Liberation on I-95

 

Just a girl with her Dunkin, hitting the open road. I assume this is what the historians mean when they talk about that American frontier self-reliant spirit.

Please don’t judge me for this, but this week was my very first time driving in Manhattan. I am 32 years old, and consider myself to be a competent person in other ways, but until this week, I was that absolute cliche of a New Yorker: full of opinions about basically everything, willing to tell you exactly how you should live your life, but also terrified to get behind the wheel in my own city.

I came to driving late in life. I failed my road test the first time I took it, back in British Columbia (and I’m still sore about it! They have unreasonably high standards in BC!). When I was 25, I finally worked up the nerve to try again, and when the nice woman up in Yonkers told me I’d passed the test, I felt incredibly relieved—more relieved than empowered, because living in New York, it’s not like I had the chance to use my license that much. I got a little bit of experience here and there, over the years, but had basically convinced myself that I just wasn’t The Driving Type.

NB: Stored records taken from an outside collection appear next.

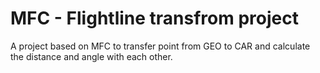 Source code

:# MFC - Flightline transfrom project
A project based on MFC to transfer point from GEO to CAR and calculate the distance and angle with each other. 
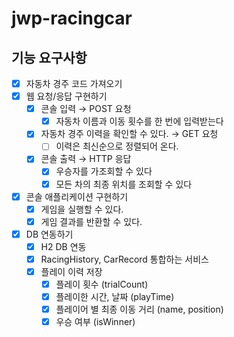 # jwp-racingcar



## 기능 요구사항
- [x] 자동차 경주 코드 가져오기
- [x] 웹 요청/응답 구현하기
  - [x] 콘솔 입력 &rarr; POST 요청
    - [x] 자동차 이름과 이동 횟수를 한 번에 입력받는다
  - [x] 자동차 경주 이력을 확인할 수 있다. &rarr; GET 요청
    - [ ] 이력은 최신순으로 정렬되어 온다.
  - [x] 콘솔 출력 &rarr; HTTP 응답
    - [x] 우승자를 가조회할 수 있다
    - [x] 모든 차의 최종 위치를 조회할 수 있다
- [x] 콘솔 애플리케이션 구현하기
  - [x] 게임을 실행할 수 있다.
  - [x] 게임 결과를 반환할 수 있다.
- [x] DB 연동하기
  - [x] H2 DB 연동
  - [x] RacingHistory, CarRecord 통합하는 서비스
  - [x] 플레이 이력 저장
    - [x] 플레이 횟수 (trialCount)
    - [x] 플레이한 시간, 날짜 (playTime)
    - [x] 플레이어 별 최종 이동 거리 (name, position)
    - [x] 우승 여부 (isWinner) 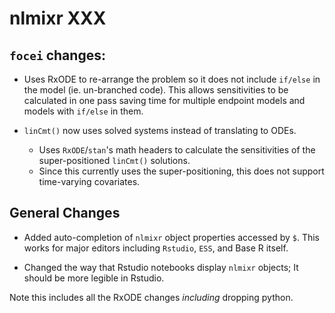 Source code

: # nlmixr XXX

## `focei` changes:
 - Uses RxODE to re-arrange the problem so it does not include
   `if/else` in the model (ie. un-branched code). This allows
   sensitivities to be calculated in one pass saving time for multiple
   endpoint models and models with `if/else` in them.
	
- `linCmt()` now uses solved systems instead of translating to ODEs.
  - Uses `RxODE`/`stan`'s math headers to calculate the sensitivities
    of the super-positioned `linCmt()` solutions.
  - Since this currently uses the super-positioning, this does not
    support time-varying covariates.
	
## General Changes
 - Added auto-completion of `nlmixr` object properties accessed by
   `$`. This works for major editors including `Rstudio`, `ESS`, and
   Base R itself.
 
 - Changed the way that Rstudio notebooks display `nlmixr` objects; It
   should be more legible in Rstudio.

Note this includes all the RxODE changes *including* dropping python.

This self-imposed narrative reminds me of another story I used to tell myself, which was that I just wasn’t The Cooking Type. I didn’t like it! I didn’t find it relaxing, or therapeutic, or any of those things people always talked about. I was happy to do the dishes, and let Andrew be in charge of making dinner, because I knew myself, and I just wasn’t The Cooking Type.

There was a time (not that long ago, to be honest) when both cooking and driving seemed like a big hassle. I wasn’t good at it, other people were better at it than me, in fact other people enjoyed it more than me, so why not let them handle it? I’d live my life in the passenger seat, and I’d pull my weight by organizing playlists and snacks for road trips; I’d eat what was served to me, and I’d spring up to wash the dishes when dinner was done.

But then, inevitably, because life is annoying like that, there were moments when I could no longer rely on other people to do these things for me.

When I left my job and began working from home, I just couldn’t, in good conscience, justify going out every day to buy an expensive salad or sandwich for lunch. I had to learn to feed myself. At first it felt like a chore, a thing borne from necessity alone: lugging the groceries home, prepping the ingredients, standing by the oven, checking for done-ness. But gradually, as the months went by, a funny thing started to happen. I actually found that I didn’t mind cooking. That I actually …. liked it? With a bit of time, and a bit of grace (and, honestly, the necessity of just having to do it, over and over), I could finally understand what everyone had been talking about. This cooking thing—it felt pretty good.

My relationship to driving followed the same trajectory. At first, when I had to drive myself around, it was a pain in the ass. And stressful! I was terrible at gauging distances in the mirror. Changing lanes on the highway felt like a death wish. Traffic circles were a nightmare. But then I got a little better, and gained a little more confidence, just like everyone said I would. Things which had once been daunting became do-able: driving at night, or in the rain, or through heavy traffic. I actually found myself looking forward to the longer solo excursions, the chance to catch up on podcasts or sing along, very loudly and very badly, to Taylor Swift or Alanis Morisette or The Cranberries. The narrative loosened its grip on me. Maybe I was The Driving Type? Maybe. But certain things were still insurmountably scary—like driving in New York City.

Change can be unpleasant. Circumstances force action upon us; we don’t want to do a thing, but we have to do a thing. When Andrew and I realized the logistical necessity of me driving from New York to Rhode Island by myself, my first reaction was: PLEASE GOD NO! But there was really no other option. I had to do it. And while part of me was intimidated, another part of me told myself to calm down; I knew that it would be okay. Maybe there would be stressful moments, cringing and horn-honking and amateurish mistakes, but I would get through them.

And you know what? The drive was totally fine. During Covid, Andrew and I have been driving in the city more than usual, and it turns out that all those hours in the passenger seat were actually helpful. You can learn a lot by watching another person do a thing. And while there is always a scary gulf between watching and doing, it helps to remember that everyone—everyone!—had to cross that gulf at some point. No matter what skill or what person we’re talking about. We all start somewhere.

The drive was totally fine. Actually, it was more than totally fine. I was on my own schedule; I decided my own route; I got to listen to as much Taylor and Alanis as I wanted. At a certain point, pretty early in the drive, I realized I was having fun. Fun! Who would have thunk it? And while the backdrops to change aren’t always picturesque (I don’t think anyone would call the pot-holed Bruckner picturesque), that makes it more real, and also kind of wonderful.